YOUR OBJECTIVE ▸
Output each line exactly as written, from the first line of the records to the line bearing "impara il comportamento", inclusive, while leaving every picture out.

SOURCE DATA ▸
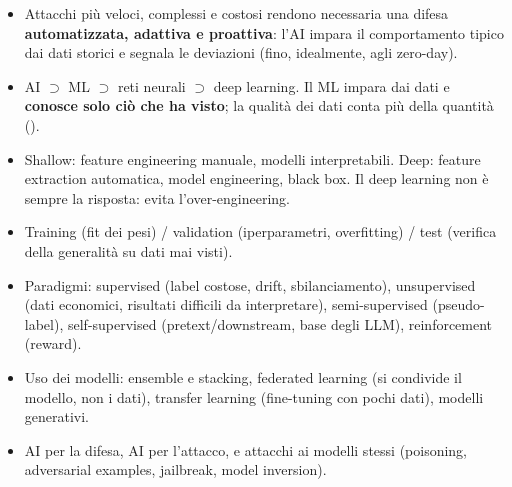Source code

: \begin{sintesi}
\begin{itemize}
  \item Attacchi più veloci, complessi e costosi rendono necessaria una difesa \textbf{automatizzata, adattiva e proattiva}: l'AI
        impara il comportamento tipico dai dati storici e segnala le deviazioni (fino, idealmente, agli zero-day).
  \item AI $\supset$ ML $\supset$ reti neurali $\supset$ deep learning. Il ML impara dai dati e \textbf{conosce solo ciò che ha visto};
        la qualità dei dati conta più della quantità ().
  \item Shallow: feature engineering manuale, modelli interpretabili. Deep: feature extraction automatica, model engineering,
        black box. Il deep learning non è sempre la risposta: evita l'over-engineering.
  \item Training (fit dei pesi) / validation (iperparametri, overfitting) / test (verifica della generalità su dati mai visti).
  \item Paradigmi: supervised (label costose, drift, sbilanciamento), unsupervised (dati economici, risultati difficili da
        interpretare), semi-supervised (pseudo-label), self-supervised (pretext/downstream, base degli LLM), reinforcement (reward).
  \item Uso dei modelli: ensemble e stacking, federated learning (si condivide il modello, non i dati), transfer learning
        (fine-tuning con pochi dati), modelli generativi.
  \item AI per la difesa, AI per l'attacco, e attacchi ai modelli stessi (poisoning, adversarial examples, jailbreak, model inversion).
\end{itemize}
\end{sintesi}
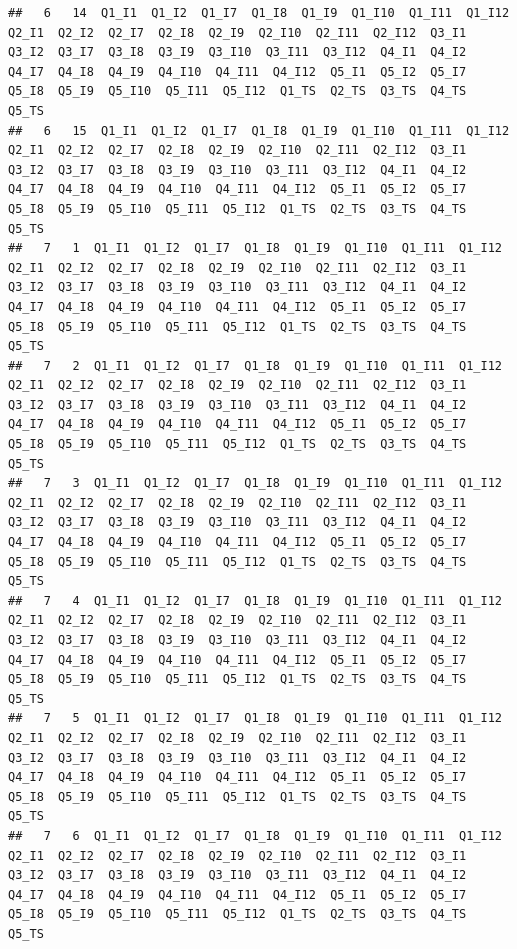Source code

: \documentclass[]{book}
\begin{document}
\begin{verbatim}
##   6   14  Q1_I1  Q1_I2  Q1_I7  Q1_I8  Q1_I9  Q1_I10  Q1_I11  Q1_I12  Q2_I1  Q2_I2  Q2_I7  Q2_I8  Q2_I9  Q2_I10  Q2_I11  Q2_I12  Q3_I1  Q3_I2  Q3_I7  Q3_I8  Q3_I9  Q3_I10  Q3_I11  Q3_I12  Q4_I1  Q4_I2  Q4_I7  Q4_I8  Q4_I9  Q4_I10  Q4_I11  Q4_I12  Q5_I1  Q5_I2  Q5_I7  Q5_I8  Q5_I9  Q5_I10  Q5_I11  Q5_I12  Q1_TS  Q2_TS  Q3_TS  Q4_TS  Q5_TS
##   6   15  Q1_I1  Q1_I2  Q1_I7  Q1_I8  Q1_I9  Q1_I10  Q1_I11  Q1_I12  Q2_I1  Q2_I2  Q2_I7  Q2_I8  Q2_I9  Q2_I10  Q2_I11  Q2_I12  Q3_I1  Q3_I2  Q3_I7  Q3_I8  Q3_I9  Q3_I10  Q3_I11  Q3_I12  Q4_I1  Q4_I2  Q4_I7  Q4_I8  Q4_I9  Q4_I10  Q4_I11  Q4_I12  Q5_I1  Q5_I2  Q5_I7  Q5_I8  Q5_I9  Q5_I10  Q5_I11  Q5_I12  Q1_TS  Q2_TS  Q3_TS  Q4_TS  Q5_TS
##   7   1  Q1_I1  Q1_I2  Q1_I7  Q1_I8  Q1_I9  Q1_I10  Q1_I11  Q1_I12  Q2_I1  Q2_I2  Q2_I7  Q2_I8  Q2_I9  Q2_I10  Q2_I11  Q2_I12  Q3_I1  Q3_I2  Q3_I7  Q3_I8  Q3_I9  Q3_I10  Q3_I11  Q3_I12  Q4_I1  Q4_I2  Q4_I7  Q4_I8  Q4_I9  Q4_I10  Q4_I11  Q4_I12  Q5_I1  Q5_I2  Q5_I7  Q5_I8  Q5_I9  Q5_I10  Q5_I11  Q5_I12  Q1_TS  Q2_TS  Q3_TS  Q4_TS  Q5_TS
##   7   2  Q1_I1  Q1_I2  Q1_I7  Q1_I8  Q1_I9  Q1_I10  Q1_I11  Q1_I12  Q2_I1  Q2_I2  Q2_I7  Q2_I8  Q2_I9  Q2_I10  Q2_I11  Q2_I12  Q3_I1  Q3_I2  Q3_I7  Q3_I8  Q3_I9  Q3_I10  Q3_I11  Q3_I12  Q4_I1  Q4_I2  Q4_I7  Q4_I8  Q4_I9  Q4_I10  Q4_I11  Q4_I12  Q5_I1  Q5_I2  Q5_I7  Q5_I8  Q5_I9  Q5_I10  Q5_I11  Q5_I12  Q1_TS  Q2_TS  Q3_TS  Q4_TS  Q5_TS
##   7   3  Q1_I1  Q1_I2  Q1_I7  Q1_I8  Q1_I9  Q1_I10  Q1_I11  Q1_I12  Q2_I1  Q2_I2  Q2_I7  Q2_I8  Q2_I9  Q2_I10  Q2_I11  Q2_I12  Q3_I1  Q3_I2  Q3_I7  Q3_I8  Q3_I9  Q3_I10  Q3_I11  Q3_I12  Q4_I1  Q4_I2  Q4_I7  Q4_I8  Q4_I9  Q4_I10  Q4_I11  Q4_I12  Q5_I1  Q5_I2  Q5_I7  Q5_I8  Q5_I9  Q5_I10  Q5_I11  Q5_I12  Q1_TS  Q2_TS  Q3_TS  Q4_TS  Q5_TS
##   7   4  Q1_I1  Q1_I2  Q1_I7  Q1_I8  Q1_I9  Q1_I10  Q1_I11  Q1_I12  Q2_I1  Q2_I2  Q2_I7  Q2_I8  Q2_I9  Q2_I10  Q2_I11  Q2_I12  Q3_I1  Q3_I2  Q3_I7  Q3_I8  Q3_I9  Q3_I10  Q3_I11  Q3_I12  Q4_I1  Q4_I2  Q4_I7  Q4_I8  Q4_I9  Q4_I10  Q4_I11  Q4_I12  Q5_I1  Q5_I2  Q5_I7  Q5_I8  Q5_I9  Q5_I10  Q5_I11  Q5_I12  Q1_TS  Q2_TS  Q3_TS  Q4_TS  Q5_TS
##   7   5  Q1_I1  Q1_I2  Q1_I7  Q1_I8  Q1_I9  Q1_I10  Q1_I11  Q1_I12  Q2_I1  Q2_I2  Q2_I7  Q2_I8  Q2_I9  Q2_I10  Q2_I11  Q2_I12  Q3_I1  Q3_I2  Q3_I7  Q3_I8  Q3_I9  Q3_I10  Q3_I11  Q3_I12  Q4_I1  Q4_I2  Q4_I7  Q4_I8  Q4_I9  Q4_I10  Q4_I11  Q4_I12  Q5_I1  Q5_I2  Q5_I7  Q5_I8  Q5_I9  Q5_I10  Q5_I11  Q5_I12  Q1_TS  Q2_TS  Q3_TS  Q4_TS  Q5_TS
##   7   6  Q1_I1  Q1_I2  Q1_I7  Q1_I8  Q1_I9  Q1_I10  Q1_I11  Q1_I12  Q2_I1  Q2_I2  Q2_I7  Q2_I8  Q2_I9  Q2_I10  Q2_I11  Q2_I12  Q3_I1  Q3_I2  Q3_I7  Q3_I8  Q3_I9  Q3_I10  Q3_I11  Q3_I12  Q4_I1  Q4_I2  Q4_I7  Q4_I8  Q4_I9  Q4_I10  Q4_I11  Q4_I12  Q5_I1  Q5_I2  Q5_I7  Q5_I8  Q5_I9  Q5_I10  Q5_I11  Q5_I12  Q1_TS  Q2_TS  Q3_TS  Q4_TS  Q5_TS

\end{verbatim}
\end{document}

ANSWER FOR THIS EXERCISE ▸
Source code

: \begin{sintesi}
\begin{itemize}
  \item Attacchi più veloci, complessi e costosi rendono necessaria una difesa \textbf{automatizzata, adattiva e proattiva}: l'AI
        impara il comportamento tipico dai dati storici e segnala le deviazioni (fino, idealmente, agli zero-day).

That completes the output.